Setengah jam perjalanan, Pelita datang. Wanita itu berpeluh-peluh dan tersenyum tipis kala Lintang melambaikan tangan penuh senang. Sambutan ramah pun ia dapatkan.

“Pelita ... akhirnya kamu ke sini juga. Apa aku harus culik Awan biar kamu mau menganggapku teman juga menerima traktiran makan siang?” tanya Lintang kala mereka sudah duduk berhadapan.

Pelita menggeleng. ”Bukan begitu, Miss. Saya merasa merepotkan Anda jika begini. Seandainya, traktiran makan siang itu bayarnya bisa bergantian, saya mau saja. Tetapi ini tidak. Anda terus-terusan mentraktir saya juga Awan. Itu sedikit membuat saya kehilangan harga diri.”

Pelita berujar jujur tanpa tedeng aling-aling. Sikap itu pula yang enggan membuatnya berteman. Ah ya, dia lupa rasanya berteman selepas memutuskan menganut prinsip untuk berharap pada diri sendiri.

Di ujung meja, Lintang merasa ungkapan Pelita benar. Rasa bersalah hadir begitu saja.

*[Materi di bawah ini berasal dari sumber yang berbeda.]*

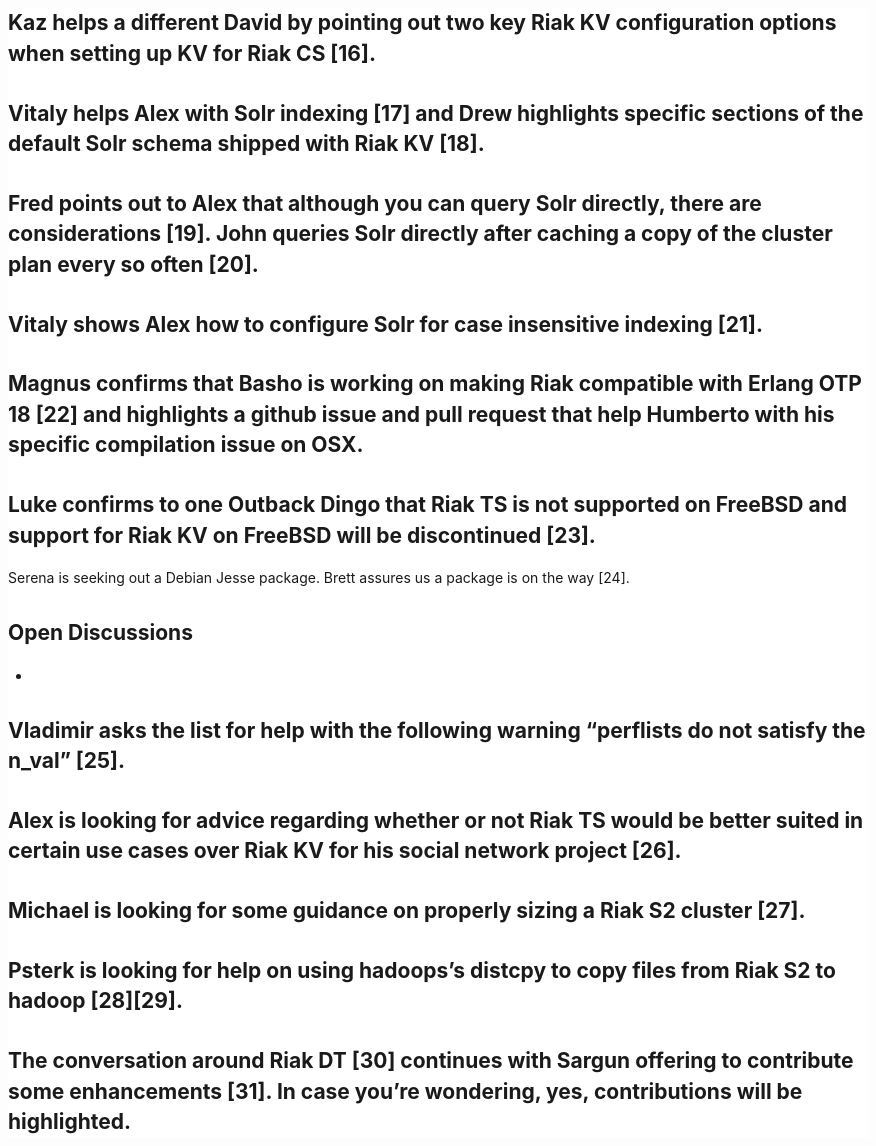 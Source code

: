  Kaz helps a different David by pointing out two key Riak KV
 configuration options when setting up KV for Riak CS [16].
 -

 Vitaly helps Alex with Solr indexing [17] and Drew highlights specific
 sections of the default Solr schema shipped with Riak KV [18].
 -

 Fred points out to Alex that although you can query Solr directly, there
 are considerations [19]. John queries Solr directly after caching a copy of
 the cluster plan every so often [20].
 -

 Vitaly shows Alex how to configure Solr for case insensitive indexing
 [21].
 -

 Magnus confirms that Basho is working on making Riak compatible with
 Erlang OTP 18 [22] and highlights a github issue and pull request that help
 Humberto with his specific compilation issue on OSX.
 -

 Luke confirms to one Outback Dingo that Riak TS is not supported on
 FreeBSD and support for Riak KV on FreeBSD will be discontinued [23].
 -

 Serena is seeking out a Debian Jesse package. Brett assures us a package
 is on the way [24].



## Open Discussions


 -

 Vladimir asks the list for help with the following warning “perflists do
 not satisfy the n\_val” [25].
 -

 Alex is looking for advice regarding whether or not Riak TS would be
 better suited in certain use cases over Riak KV for his social network
 project [26].
 -

 Michael is looking for some guidance on properly sizing a Riak S2
 cluster [27].
 -

 Psterk is looking for help on using hadoops’s distcpy to copy files from
 Riak S2 to hadoop [28][29].
 -

 The conversation around Riak DT [30] continues with Sargun offering to
 contribute some enhancements [31]. In case you’re wondering, yes,
 contributions will be highlighted.
 -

Wanita itu lantas mengulurkan tangan dan menatap Pelita dengan perasaan penuh kesungguhan.

“Maaf, Lit. Aku minta maaf jika itu melukai harga dirimu. Selain itu ... mari berteman.”

Menatap Lintang, Pelita terdiam. Ada rasa enggan, kasihan, dan sungkan. Lintang memang berbeda dari guru kebanyakan. Ia bisa membawa diri dengan tenang, ceria, dan tanpa beban. Ia dikenal sebagai guru primadona di kalangan walmur karena suka membantu para murid tanpa imbalan. Bahkan, hampir seluruh walmur menganggap Lintang sebagai teman. Namun, Pelita sulit membuka diri dan hanya menganggap Lintang sebatas guru sang putra yang harus dihormati.